Namun penduduk menolak dua-duanya. Meskipun Kartodiwiryo,
lurahnya waktu itu, pernah disekap Kodim Magelang karena
dianggap menghasut warganya agar tetap bertahan.
Begitu juga ketika pejabat-pejabat kecamatan maupun kabupaten
mencoba bertandang ke desa itu: penduduk tak mau dirayu. Alasan
warga Nglumut agaknya sederhana saja: tak mau berpisah dengan
tanah warisan nenek moyang dengan rumpun-rumpun salak yang
membuahkan rezeki lumayan setiap tahun. Banjir lahar dingin di
kali Bebeng dan kali Krasak di tepi desa mereka yang menggalak
lagi belakangan ini hanya menjadi tontonan penduduk Nglumut.
Kata mereka, kematian tidak nanya karena banjir lahar saja,
sebab kalau desa ini memang hendak dilanda lahar mengapa tidak
dulu-dulu. Begitu.
Karena itu pula agaknya pelantikan lurah baru desa Nglumut pada
pertengahan Nopember lalu berjalan kaku dan agak sepi. Lurah
baru ini bernama Sakiran, Peltu Polisi, dari siapa diharapkan
mampu membujuk warganya agar mau beranjak dari Nglumut. Dan
menganggap bahwa tugas si lurah ini cukup berat, maka tak kurang
dari Bupati Magelang sendiri yang melantiknya. "Saya tahu di
desa ini ada Nabi Musa palsu", ujar Bupati sambil menjelaskan
bahwa ada seorang di antara penduduk Nglumut yang telah
mengaku-aku dapat membatalkan kepindahan mereka ke tempat lain
asal membayar sejumlah uang. Kabarnya orang yang dimaksud
bernama Suyadi, pernah ditahan polisi dan sekarang ditugasi
sebagai pengawas gunung Merapi.
Tekad Bupati Magelang, drs. Ahmad, agaknya sudah mantap untuk
tetap memindahkan penduduk Nglumut. Selaku bupati, katanya, saya
akan merasa berdosa kalau tidak berhasil memindahkan penduduk
desa Nglumut- sedang sebelumnya saya sudah tahu desa ini akan
terbenam pasir gunung Merapi. Tak Kalah dengan itu adalah tekad
lurah Sakiran: sekitar setengah tahun kami bisa membereskan
pemindahan penduduk.
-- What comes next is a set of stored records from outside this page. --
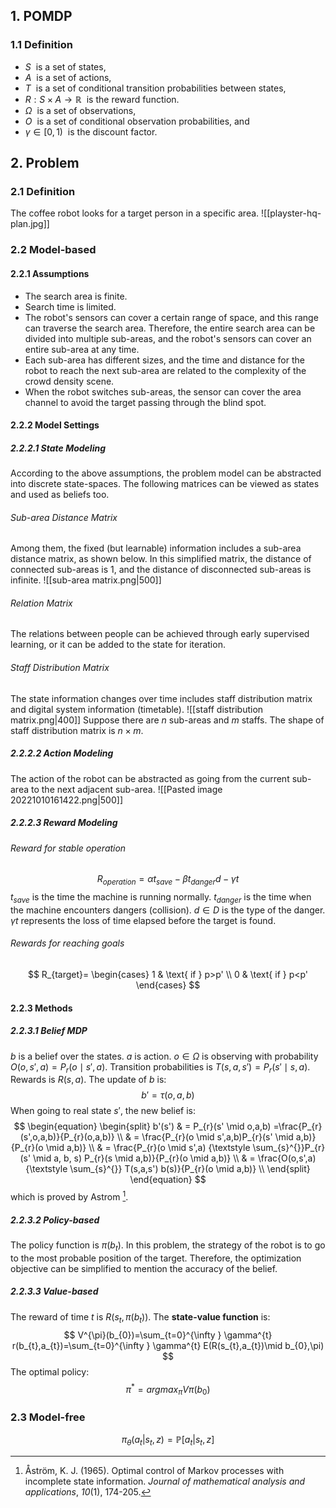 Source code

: ## 1. POMDP

### 1.1 Definition
- $S$  is a set of states,
- $A$  is a set of actions,
- $T$  is a set of conditional transition probabilities between states,
- $R:S \times A\to \mathbb{R}$  is the reward function.
- $\Omega$  is a set of observations,
- $O$  is a set of conditional observation probabilities, and
- $\gamma \in \left [ 0, 1 \right )$  is the discount factor.

## 2. Problem

### 2.1 Definition
The coffee robot looks for a target person in a specific area.
![[playster-hq-plan.jpg]]

### 2.2 Model-based

#### 2.2.1 Assumptions
- The search area is finite.
- Search time is limited.
- The robot's sensors can cover a certain range of space, and this range can traverse the search area. Therefore, the entire search area can be divided into multiple sub-areas, and the robot's sensors can cover an entire sub-area at any time.
- Each sub-area has different sizes, and the time and distance for the robot to reach the next sub-area are related to the complexity of the crowd density scene.
- When the robot switches sub-areas, the sensor can cover the area channel to avoid the target passing through the blind spot.

#### 2.2.2 Model Settings
##### 2.2.2.1 State Modeling
According to the above assumptions, the problem model can be abstracted into discrete state-spaces. The following matrices can be viewed as states and used as beliefs too.
###### Sub-area Distance Matrix
Among them, the fixed (but learnable) information includes a sub-area distance matrix, as shown below. In this simplified matrix, the distance of connected sub-areas is 1, and the distance of disconnected sub-areas is infinite.
![[sub-area matrix.png|500]]
###### Relation Matrix
The relations between people can be achieved through early supervised learning, or it can be added to the state for iteration.

###### Staff Distribution Matrix
The state information changes over time includes staff distribution matrix and digital system information (timetable).
![[staff distribution matrix.png|400]]
Suppose there are $n$ sub-areas and $m$ staffs. The shape of staff distribution matrix is $n\times m$.

##### 2.2.2.2 Action Modeling
The action of the robot can be abstracted as going from the current sub-area to the next adjacent sub-area.
![[Pasted image 20221010161422.png|500]]

##### 2.2.2.3 Reward Modeling
###### Reward for stable operation
$$
R_{operation}=\alpha t_{save}-\beta t_{danger}d-\gamma t
$$
$t_{save}$ is the time the machine is running normally.
$t_{danger}$ is the time when the machine encounters dangers (collision).
$d \in D$ is the type of the danger.
$\gamma t$ represents the loss of time elapsed before the target is found.

###### Rewards for reaching goals
$$
R_{target}=
\begin{cases}
 1 & \text{ if } p>p'  \\
 0 & \text{ if } p<p' 
\end{cases}
$$

#### 2.2.3 Methods
##### 2.2.3.1 Belief MDP
$b$ is a belief over the states.
$a$ is action.
$o\in \Omega$ is observing with probability $O(o,s',a)=P_{r}(o \mid s',a)$.
Transition probabilities is $T(s,a,s')=P_{r}(s' \mid s,a)$.
Rewards is $R(s,a)$.
The update of $b$ is: 
$$
b'=\tau (o,a,b)
$$
When going to real state $s'$, the new belief is:
$$
\begin{equation}
\begin{split}
b'(s')
& = P_{r}(s' \mid o,a,b) =\frac{P_{r}(s',o,a,b)}{P_{r}(o,a,b)} \\
& = \frac{P_{r}(o \mid s',a,b)P_{r}(s' \mid a,b)}{P_{r}(o \mid a,b)} \\
& = \frac{P_{r}(o \mid s',a) {\textstyle \sum_{s}^{}}P_{r}(s' \mid a, b, s) P_{r}(s \mid a,b)}{P_{r}(o \mid a,b)} \\
& = \frac{O(o,s',a) {\textstyle \sum_{s}^{}} T(s,a,s') b(s)}{P_{r}(o \mid a,b)} \\
\end{split}
\end{equation}
$$
which is proved by Astrom [^1].

##### 2.2.3.2 Policy-based
The policy function is $\pi (b_{t})$.
In this problem, the strategy of the robot is to go to the most probable position of the target. Therefore, the optimization objective can be simplified to mention the accuracy of the belief. 

##### 2.2.3.3 Value-based
The reward of time $t$ is $R(s_{t},\pi (b_{t}))$.
The **state-value function** is:
$$
V^{\pi}(b_{0})=\sum_{t=0}^{\infty } \gamma^{t} r(b_{t},a_{t})=\sum_{t=0}^{\infty } \gamma^{t} E(R(s_{t},a_{t})\mid b_{0},\pi)
$$
The optimal policy:
$$
\pi^{*}=argmax_{\pi}V\pi(b_{0})
$$


### 2.3 Model-free

$$
\pi_{\theta} \left ( a_{t} | s_{t}, z \right ) = \mathbb{P} \left [ a_{t} | s_{t}, z \right ] 
$$





[^1]: Åström, K. J. (1965). Optimal control of Markov processes with incomplete state information. _Journal of mathematical analysis and applications_, _10_(1), 174-205.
Dan dari fihak warga desa Nglumut tampaknya
juga sudah ada langkah mundur. Kata seorang tua-tua desa itu
kepada TEMPO: "Kami mau pindah asal dekat dari desa ini.
Sebab kami masih membutuhkan buah salak yang kami pelihara sejak
kecil. Tapi kalau bisa kami masih ingin tetap di desa Nglumut
sampai desa ini kena lahar". Keinginan bertahan di Nglumut
agaknya semakin kendor setelah dua buah desa hanyut dilanda
banjir lahar dingin dari kali Krasak dua minggu lalu.